A plethora of records tumbled as the tourists capitulated in one of the most humiliating performances in their modern history.
Alistair Cook opted to bowl and any fears of going into the match without injury pace spearhead James Anderson were quickly allayed when Stuart Broad removed Chris Rogers and Steve Smith in the first over.
David Warner fell to recalled Mark Wood in the second over, before Broad claimed Shaun Marsh and Adam Voges in his next two overs. Rogers (0), Warner (0), Smith (6), Marsh (0) and Voges (1) faced just 16 balls between them as Australia sunk to 5/21.
Stokes produced the catch of the series at fifth slip to send Voges on his way.
It became a full-blown disaster at the start of the seventh over when Broad had Michael Clarke caught at slip for 10, giving the blonde-haired seamer a five-for in just 19 balls.
Steve Finn then bowled Peter Nevill (2), and Broad mopped up the tail in the form of Mitchell Starc (1), Mitchell Johnson (13) and Nathan Lyon (9). Australia all out for 60 in 18.3 overs, with extras the most prolific scorer on 14. Broad finished with 8/15, the best ever by a fast bowler in an Ashes Test.
‘Ashes Disgrace’ ‘Disaster’ ‘Pomicide’ How the Aussie press are handling today’s carnage. Enjoy pic.twitter.com/qs5fhkKEAw
— Dan Roan (@danroan) August 6, 2015
Australia started positively as Starc got rid of the struggling Adam Lyth (14) and Edgbaston hero Ian Bell (1) to have England at 2/34, but Cook made a steady 43 and Joe Root – who earlier took three catches – crafted a wonderful century off 128 balls, finishing unbeaten on 124. Jonny Bairstow made an impressive 74 but fell with only four overs of the day remaining, with nightwatchman Mark Wood surviving on 2 not out.
Stud of the day
Broad was unstoppable, taking eight wickets in just 57 deliveries – all caught behind the wicket as he consistently found the Australian batsmen’s edges.
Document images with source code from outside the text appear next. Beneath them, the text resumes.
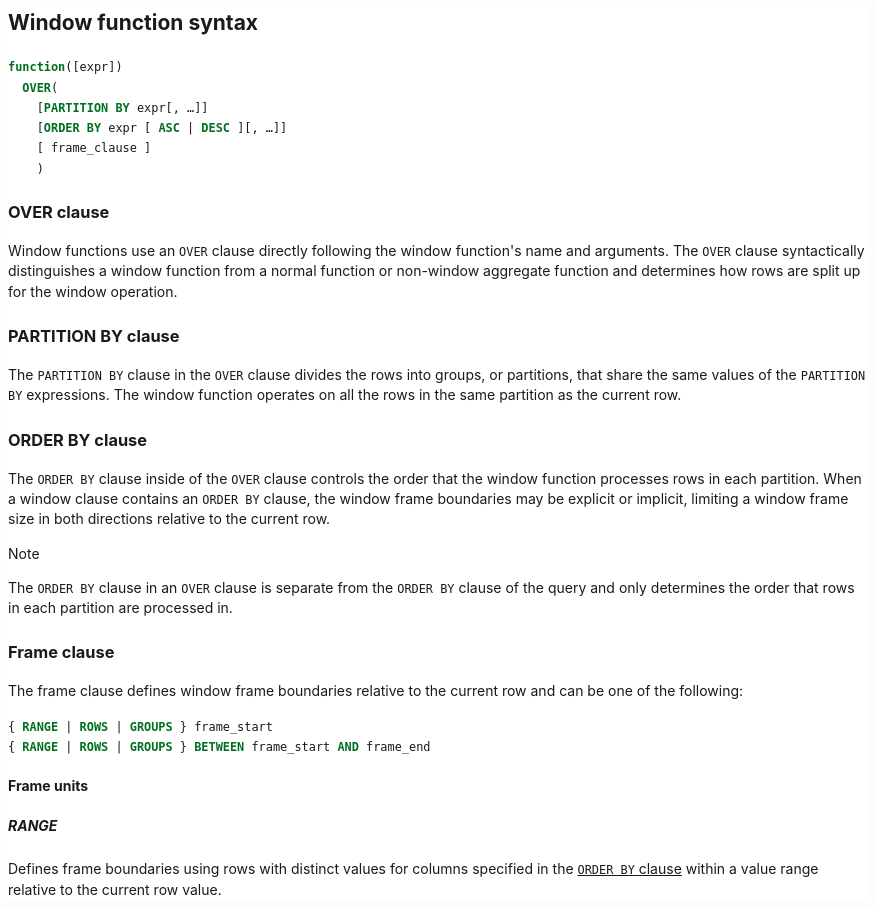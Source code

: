## Window function syntax

```sql
function([expr])
  OVER(
    [PARTITION BY expr[, …]]
    [ORDER BY expr [ ASC | DESC ][, …]]
    [ frame_clause ]
    )
```

### OVER clause

Window functions use an `OVER` clause directly following the window function's
name and arguments. The `OVER` clause syntactically distinguishes a window
function from a normal function or non-window aggregate function and determines
how rows are split up for the window operation.

### PARTITION BY clause

The `PARTITION BY` clause in the `OVER` clause divides the rows into groups, or
partitions, that share the same values of the `PARTITION BY` expressions.
The window function operates on all the rows in the same partition as the
current row.

### ORDER BY clause

The `ORDER BY` clause inside of the `OVER` clause controls the order that the
window function processes rows in each partition.
When a window clause contains an `ORDER BY` clause, the window frame boundaries
may be explicit or implicit, limiting a window frame size in both directions
relative to the current row.

> [!Note]
> The `ORDER BY` clause in an `OVER` clause is separate from the `ORDER BY`
> clause of the query and only determines the order that rows in each partition
> are processed in.

### Frame clause

The frame clause defines window frame boundaries relative to the current row and
can be one of the following:

```sql
{ RANGE | ROWS | GROUPS } frame_start
{ RANGE | ROWS | GROUPS } BETWEEN frame_start AND frame_end
```

#### Frame units

##### RANGE

Defines frame boundaries using rows with distinct values for columns specified 
in the [`ORDER BY` clause](#order-by-clause) within a value range relative to
the current row value.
He also became just the fifth English bowler to pass the 300-wicket mark in Tests.
— Stuart Broad (@StuartBroad8) August 6, 2015
— Piers Morgan (@piersmorgan) August 6, 2015
After Australia’s rock, Chris Rogers, edged to Cook on just the third ball to record his maiden Test duck, the tourists never recovered.
Australia’s hopes of retaining the Ashes by keeping the series alive with a win or a draw appear bleak to say the least. Leading by 214 already, England could conceivably finish this off on Day 2 if Australia’s first-innings effort is any gauge.
- Broad became just the third bowler to take two wickets in the first innings of a Test since 2002.
- Australia’s 111-ball innings was the shortest ever for the first innings of a Test.
- Extras top-scored for a team for just the 14th time in Test history, and the first time in an Ashes match.
- Australia’s total was their seventh-lowest ever in Tests, and their second-lowest in the last 79 years after the 47 they scored against South Africa in 2011.